How King of Comebacks Esperance Mesmerized Al Ahly to Emerge African Champions
Esperances’ comeback stuns Al Ahly in the CAF Champions League Finals.
Feeling hearts down by and heads bowed, the ES Tunis delegation departed the Borg El Arab Stadium like politicians whose party had lost a catastrophic by-election.
The inclusion of arbiter Medi Abid Charef to oversee proceedings made it an all North African meeting point but the world of football would be stunned later when the Algerian gave out three dubious-looking spot-kicks in the five-goal-thriller Champions League final first-leg.
Angola sports fans were by this time giggling in suppressed amusement at seeing Esperance du Tunis crying foul, the same side they felt were aided by the referee to ditch their very own domestic league champions 1st de Agosto in the semi-finals of the Champions League last month.
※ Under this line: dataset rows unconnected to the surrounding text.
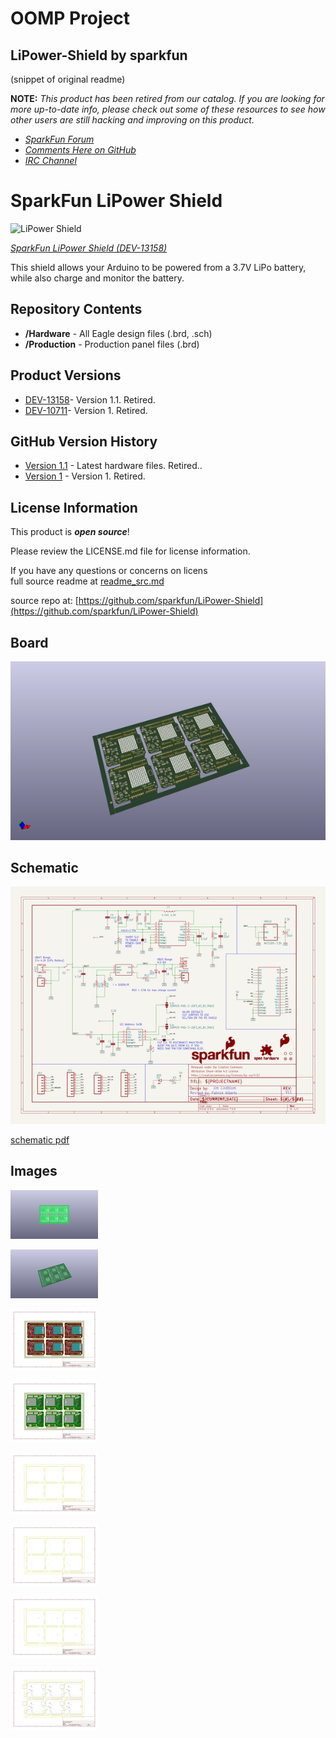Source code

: # OOMP Project  
## LiPower-Shield  by sparkfun  
  
(snippet of original readme)  
  
**NOTE:** *This product has been retired from our catalog. If you are looking for more up-to-date info, please check out some of these resources to see how other users are still hacking and improving on this product.*  
* *[SparkFun Forum](https://forum.sparkfun.com/)*  
* *[Comments Here on GitHub](https://github.com/sparkfun/LiPower-Shield/issues)*  
* *[IRC Channel](https://www.sparkfun.com/news/263)*  
  
SparkFun LiPower Shield  
========================  
  
![LiPower Shield](https://cdn.sparkfun.com//assets/parts/1/0/2/7/0/13158-01.jpg)  
  
[*SparkFun LiPower Shield (DEV-13158)*](https://www.sparkfun.com/products/13158)  
  
This shield allows your Arduino to be powered from a 3.7V LiPo battery, while also charge and monitor the battery.   
  
Repository Contents  
-------------------  
  
* **/Hardware** - All Eagle design files (.brd, .sch)  
* **/Production** - Production panel files (.brd)  
  
Product Versions  
----------------  
  
* [DEV-13158](https://www.sparkfun.com/products/13158)- Version 1.1. Retired.  
* [DEV-10711](https://www.sparkfun.com/products/retired/10711)- Version 1. Retired.  
  
GitHub Version History  
---------------  
* [Version 1.1](https://github.com/sparkfun/LiPower-Shield/tree/V_1.1) - Latest hardware files. Retired..  
* [Version 1](https://github.com/sparkfun/LiPower-Shield/tree/V_1) - Version 1. Retired.   
  
License Information  
-------------------  
  
This product is _**open source**_!   
  
Please review the LICENSE.md file for license information.   
  
If you have any questions or concerns on licens  
  full source readme at [readme_src.md](readme_src.md)  
  
source repo at: [https://github.com/sparkfun/LiPower-Shield](https://github.com/sparkfun/LiPower-Shield)  
## Board  
  
[![working_3d.png](working_3d_600.png)](working_3d.png)  
## Schematic  
  
[![working_schematic.png](working_schematic_600.png)](working_schematic.png)  
  
[schematic pdf](working_schematic.pdf)  
## Images  
  
[![working_3D_bottom.png](working_3D_bottom_140.png)](working_3D_bottom.png)  
  
[![working_3D_top.png](working_3D_top_140.png)](working_3D_top.png)  
  
[![working_assembly_page_01.png](working_assembly_page_01_140.png)](working_assembly_page_01.png)  
  
[![working_assembly_page_02.png](working_assembly_page_02_140.png)](working_assembly_page_02.png)  
  
[![working_assembly_page_03.png](working_assembly_page_03_140.png)](working_assembly_page_03.png)  
  
[![working_assembly_page_04.png](working_assembly_page_04_140.png)](working_assembly_page_04.png)  
  
[![working_assembly_page_05.png](working_assembly_page_05_140.png)](working_assembly_page_05.png)  
  
[![working_assembly_page_06.png](working_assembly_page_06_140.png)](working_assembly_page_06.png)  
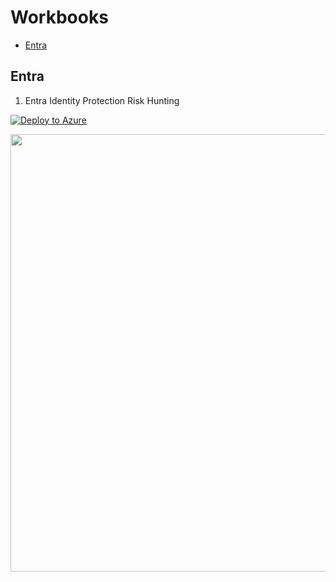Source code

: # Workbooks

* [Entra](#Entra)

## Entra
1. Entra Identity Protection Risk Hunting
  
[![Deploy to Azure](https://aka.ms/deploytoazurebutton)](https://portal.azure.com/#create/Microsoft.Template/uri/https%3A%2F%2Fraw.githubusercontent.com%2Fseyed-nouraie%2FSOC-Tools%2Fmain%2FWorkbooks%2FRisky%2520User%2520Hunting)  

<img src="https://github.com/seyed-nouraie/SOC-Tools/assets/75258742/cda5e445-19aa-404b-9f5f-f918ce5082a6" width="700">
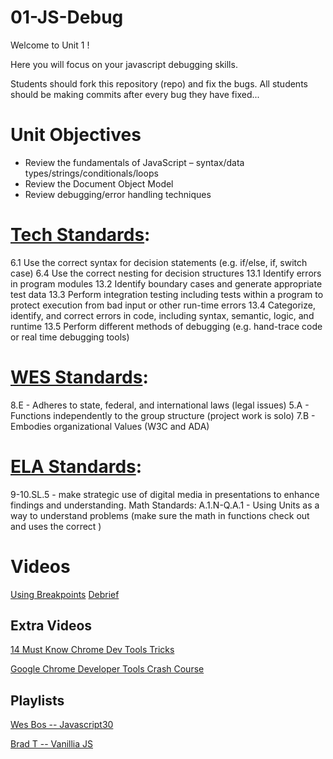# 01-JS-Debug
Welcome to Unit 1 !

Here you will focus on your javascript debugging skills.

Students should fork this repository (repo) and fix the bugs. All students should be making commits after every bug they have fixed...

# Unit Objectives
* Review the fundamentals of JavaScript – syntax/data types/strings/conditionals/loops
* Review the Document Object Model
* Review debugging/error handling techniques


# [Tech Standards](https://cms.azed.gov/home/GetDocumentFile?id=5a6b7c473217e10b806ce060):
6.1 Use the correct syntax for decision statements (e.g. if/else, if, switch case)
6.4 Use the correct nesting for decision structures
13.1 Identify errors in program modules
13.2 Identify boundary cases and generate appropriate test data
13.3 Perform integration testing including tests within a program to protect execution from bad input or other run-time errors
13.4 Categorize, identify, and correct errors in code, including syntax, semantic, logic, and runtime
13.5 Perform different methods of debugging (e.g. hand-trace code or real time debugging tools)
# [WES Standards](https://cms.azed.gov/home/GetDocumentFile?id=589b40441130c10810eaeaa3): 	
8.E - Adheres to state, federal, and international laws (legal issues)
5.A - Functions independently to the group structure (project work is solo)
7.B - Embodies organizational Values (W3C and ADA)
# [ELA Standards](https://cms.azed.gov/home/GetDocumentFile?id=585aab3aaadebe12481b8459):	
9-10.SL.5 - make strategic use of digital media in presentations to enhance findings and understanding.
Math Standards:	
A.1.N-Q.A.1 - Using Units as a way to understand problems (make sure the math in functions check out and uses the correct )


# Videos
[Using Breakpoints](https://www.youtube.com/watch?v=0DECGKu8ONc)
[Debrief](https://www.youtube.com/watch?v=yE6n-I4RMkA)

## Extra  Videos
[14 Must Know Chrome Dev Tools Tricks](https://www.youtube.com/watch?v=xkzDaKwinA8)

[Google Chrome Developer Tools Crash Course](https://www.youtube.com/watch?v=x4q86IjJFag)

## Playlists
[Wes Bos -- Javascript30](https://www.youtube.com/watch?v=VuN8qwZoego&list=PLu8EoSxDXHP6CGK4YVJhL_VWetA865GOH)

[Brad T -- Vanillia JS](https://www.youtube.com/watch?v=hdI2bqOjy3c&list=PLillGF-RfqbbnEGy3ROiLWk7JMCuSyQtX)
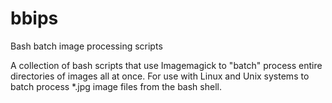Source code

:bbips
=====

Bash batch image processing scripts

A collection of bash scripts that use Imagemagick to "batch" process entire directories of images all at once. For use with Linux and Unix systems to batch process *.jpg image files from the bash shell.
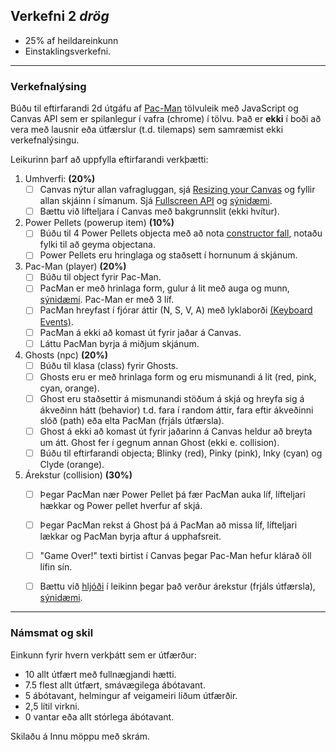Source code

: ## Verkefni 2 _drög_

- 25% af heildareinkunn
- Einstaklingsverkefni. 

---

### Verkefnalýsing

Búðu til eftirfarandi 2d útgáfu af [Pac-Man](https://en.wikipedia.org/wiki/Pac-Man) tölvuleik með JavaScript og Canvas API sem er spilanlegur í vafra (chrome) í tölvu. Það er **ekki** í boði að vera með lausnir eða útfærslur (t.d. tilemaps) sem samræmist ekki verkefnalýsingu. 

Leikurinn þarf að uppfylla eftirfarandi verkþætti:

1. Umhverfi: **(20%)**  
   - [ ] Canvas nýtur allan vafragluggan, sjá [Resizing your Canvas](https://youtu.be/EO6OkltgudE?list=PLpPnRKq7eNW3We9VdCfx9fprhqXHwTPXL&t=166) og fyllir allan skjáinn í símanum. Sjá [Fullscreen API](https://developer.mozilla.org/en-US/docs/Web/API/Fullscreen_API) og [sýnidæmi](https://youtu.be/D74Z_0I0CUk?t=786).
   - [ ] Bættu við lífteljara í Canvas með bakgrunnslit (ekki hvítur). 
1. Power Pellets (powerup item) **(10%)**
   - [ ] Búðu til 4 Power Pellets objecta með að nota [constructor fall](https://developer.mozilla.org/en-US/docs/Web/JavaScript/Guide/Working_with_objects#using_a_constructor_function), notaðu fylki til að geyma objectana.
   - [ ] Power Pellets eru hringlaga og staðsett í hornunum á skjánum.
1. Pac-Man (player) **(20%)**
   - [ ] Búðu til object fyrir Pac-Man. 
   - [ ] PacMan er með hrinlaga form, gulur á lit með auga og munn, [sýnidæmi](https://www.youtube.com/watch?v=ysG37V_j1Xs). Pac-Man er með 3 líf.
   - [ ] PacMan hreyfast í fjórar áttir (N, S, V, A) með lyklaborði [(Keyboard Events)](https://github.com/GunnarThorunnarson/FORR3JS05DU/wiki/Events#st%C3%BDringar).
   - [ ] PacMan á ekki að komast út fyrir jaðar á Canvas.
   - [ ] Láttu PacMan byrja á miðjum skjánum.
1. Ghosts (npc) **(20%)**  
   - [ ] Búðu til klasa (class) fyrir Ghosts. 
   - [ ] Ghosts eru er með hrinlaga form og eru mismunandi á lit (red, pink, cyan, orange).
   - [ ] Ghost eru staðsettir á mismunandi stöðum á skjá og hreyfa sig á ákveðinn hátt (behavior) t.d. fara í random áttir, fara eftir ákveðinni slóð (path) eða elta PacMan (frjáls útfærsla).
   - [ ] Ghost á ekki að komast út fyrir jaðarinn á Canvas heldur að breyta um átt. Ghost fer í gegnum annan Ghost (ekki e. collision).
   - [ ] Búðu til eftirfarandi objecta; Blinky (red), Pinky (pink), Inky (cyan) og Clyde (orange). 
1. Árekstur (collision) **(30%)**  
   - [ ] Þegar PacMan nær Power Pellet þá fær PacMan auka líf, lífteljari hækkar og Power pellet hverfur af skjá.
   - [ ] Þegar PacMan rekst á Ghost þá á PacMan að missa líf, lífteljari lækkar og PacMan byrja aftur á upphafsreit. 
   - [ ] "Game Over!" texti birtist í Canvas þegar Pac-Man hefur klárað öll lífin sín. 
   - [ ] Bættu við [hljóði](https://developer.mozilla.org/en-US/docs/Web/API/HTMLAudioElement/Audio) í leikinn þegar það verður árekstur (frjáls útfærsla), [sýnidæmi](https://youtu.be/Eg_zUEy_lDE?t=1384).


---

### Námsmat og skil	

Einkunn fyrir hvern verkþátt sem er útfærður:
   - 10  allt útfært með fullnægjandi hætti. 
   - 7.5 flest allt útfært, smávægilega ábótavant.
   - 5   ábótavant, helmingur af veigameiri liðum útfærðir. 
   - 2,5 lítil virkni.
   - 0   vantar eða allt stórlega ábótavant.

Skilaðu á Innu möppu með skrám.








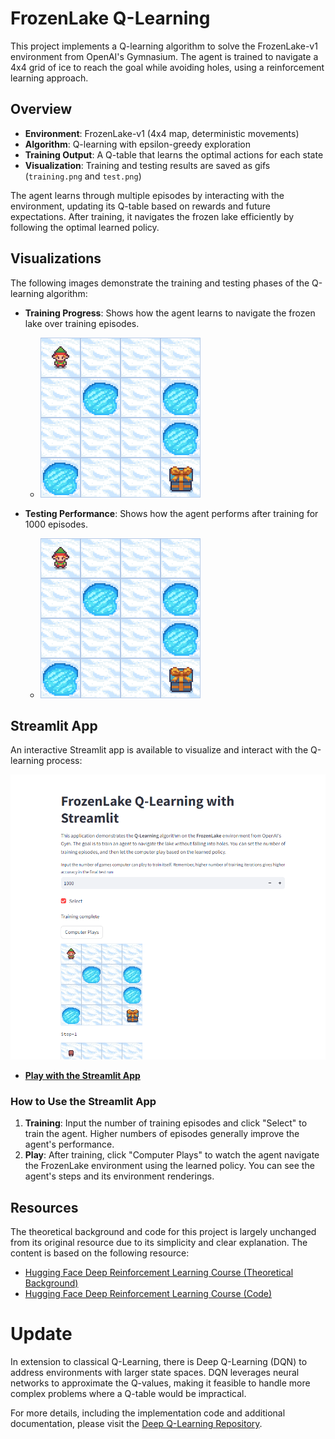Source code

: # FrozenLake Q-Learning

This project implements a Q-learning algorithm to solve the FrozenLake-v1 environment from OpenAI's Gymnasium. The agent is trained to navigate a 4x4 grid of ice to reach the goal while avoiding holes, using a reinforcement learning approach.

## Overview

- **Environment**: FrozenLake-v1 (4x4 map, deterministic movements)
- **Algorithm**: Q-learning with epsilon-greedy exploration
- **Training Output**: A Q-table that learns the optimal actions for each state
- **Visualization**: Training and testing results are saved as gifs (`training.png` and `test.png`)

The agent learns through multiple episodes by interacting with the environment, updating its Q-table based on rewards and future expectations. After training, it navigates the frozen lake efficiently by following the optimal learned policy.

## Visualizations

The following images demonstrate the training and testing phases of the Q-learning algorithm:

- **Training Progress**: Shows how the agent learns to navigate the frozen lake over training episodes.
  - ![Training](training.png)

- **Testing Performance**: Shows how the agent performs after training for 1000 episodes.
  - ![Testing](test.png)

## Streamlit App

An interactive Streamlit app is available to visualize and interact with the Q-learning process:

![Streamlit demo](streamlit_demo.png)

- **[Play with the Streamlit App](https://sameerrawat07-q-learning.hf.space)**

### How to Use the Streamlit App

1. **Training**: Input the number of training episodes and click "Select" to train the agent. Higher numbers of episodes generally improve the agent's performance.
2. **Play**: After training, click "Computer Plays" to watch the agent navigate the FrozenLake environment using the learned policy. You can see the agent's steps and its environment renderings.

## Resources
The theoretical background and code for this project is largely unchanged from its original resource due to its simplicity and clear explanation. The content is based on the following resource:
- [Hugging Face Deep Reinforcement Learning Course (Theoretical Background)](https://huggingface.co/learn/deep-rl-course/unit2/q-learning)
- [Hugging Face Deep Reinforcement Learning Course (Code)](https://huggingface.co/learn/deep-rl-course/unit2/hands-on)

# Update

In extension to classical Q-Learning, there is Deep Q-Learning (DQN) to address environments with larger state spaces. DQN leverages neural networks to approximate the Q-values, making it feasible to handle more complex problems where a Q-table would be impractical.

For more details, including the implementation code and additional documentation, please visit the [Deep Q-Learning Repository](https://github.com/SameerR007/deep-q-learning).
Striker Walid Azaro’s unwise shirt-ripping incident to lure the referee into having one of the visitors’ players sent off had Esperance resigned to assuming they were victims of a brutal conspiracy.
The Al Ahly fans, more so the ultras, wore their usual best hostility to add to an already intimidating stadium.
However, in spite of the drama, there was still that burning desire to conquer that Al Ahly’s fine display in the first-leg failed to extinguish in the eyes of their Tunisian neighbors.
It was, as we would later find out, this dare-to-believe instinct that would propel the Red and Gold to upset the odds, leaving the rest of the footballing world awed and Al Ahly mouth-gaped in moments when even their staunchest of supporters had doubted them.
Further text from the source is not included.